United States District Court, S.D. West Virginia
Oct 16, 1931
6 F. Supp. 606 (S.D.W. Va. 1931)

Summary

In Buckland v. Lee, 6 F. Supp. 606, decided October 16, 1931, the District Court of the United States for the Southern District of West Virginia, consisting of three judges, held that Section 1, Article 6, Chapter 17, Code, 1931, requiring a certificate of convenience and necessity for the operation of motor vehicles in the transportation of passengers or property for compensation did not apply to motor vehicles used as private carriers.

Summary of this case from State ex rel. Schroath v. Condry

Opinion

No. 2916.

October 16, 1931.

Pierce, Smith Spilman, of Charleston, W. Va., for plaintiffs.

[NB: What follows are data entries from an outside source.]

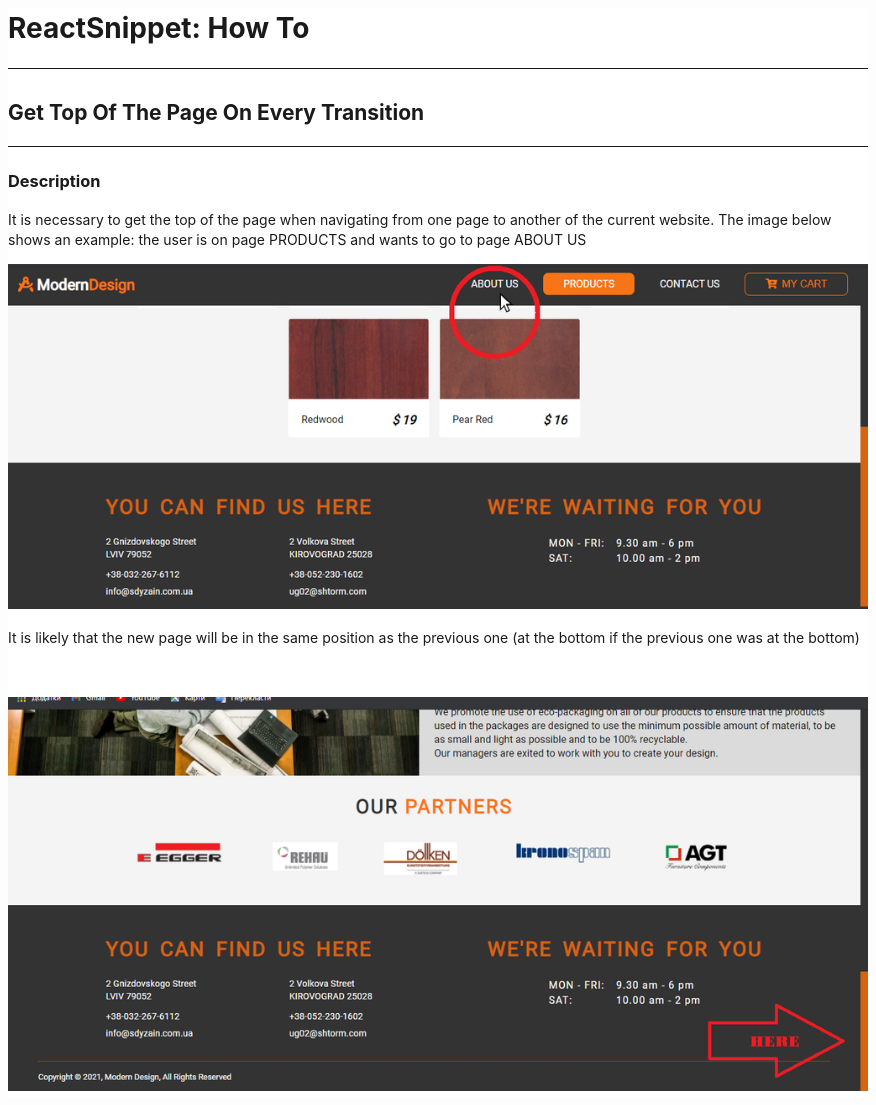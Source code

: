 # ReactSnippet: How To

---

## Get Top Of The Page On Every Transition

---

### Description
It is necessary to get the top of the page when navigating from one page to another of the current website.
The image below shows an example: the user is on page PRODUCTS and wants to go to page ABOUT US

<img src="img/1.png" width="100%">
<br/>

It is likely that the new page will be in the same position as the previous one (at the bottom if the previous one was at the bottom)

<br/>

<img src="img/2.png" width="100%"><br/>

Howard B. Lee, R. Dennis Steed, and W. Elliott Nefflen, all of Charleston, W. Va., for defendants.

Before PARKER and NORTHCOTT, Circuit Judges, and McCLINTIC, District Judge.


This is a suit praying that the provisions of sections 3, 4, 5, 6, 7, 8, 9, 17, 18, 19, 20, 25, and 30 of article 6, of chapter 17, of the Code of West Virginia, in so far as the same purport to apply to certain motor vehicles operated in the transportation and delivery of newspapers, published by one of the plaintiffs, the Charleston Mail Association, a corporation, be declared to be invalid as violative of the Constitution of the United States and the amendments thereto. The vehicles in question are operated by the other plaintiffs, who carry and deliver newspapers by private contracts with the newspaper company over certain routes.

The bill also prays for a preliminary injunction, and, after hearing, for a permanent injunction against the defendants, who are officials of the state of West Virginia, of the various counties in which the motor vehicles are operated, and members and employees of the State Road Commission of West Virginia, enjoining them from enforcing against the plaintiffs any of the provisions of the sections of the state statute above enumerated, and further enjoining them from prosecuting the plaintiffs under the statute.

The judge of this court, on the filing of the bill, convened a three-judge court, to hear the matter, under section 266 of the Judicial Code as amended (USCA title 28, § 380). Owing to an agreement between counsel that nothing would be done until the hearing, no restraining order was entered.

A hearing was had before this three-judge court, at Charleston, W. Va., on July 28, 1931, and the cause submitted, on the pleadings and an agreed statement of facts, both as to the application for the preliminary and the permanent injunction.

Finding of Facts.

It appears that the plaintiff the Charleston Mail Association is a corporation engaged in the business of publishing "The Charleston Daily Mail," a daily newspaper of Charleston, W. Va., and the other plaintiffs are engaged in delivering said newspaper under private contract with the newspaper company, over certain fixed routes daily.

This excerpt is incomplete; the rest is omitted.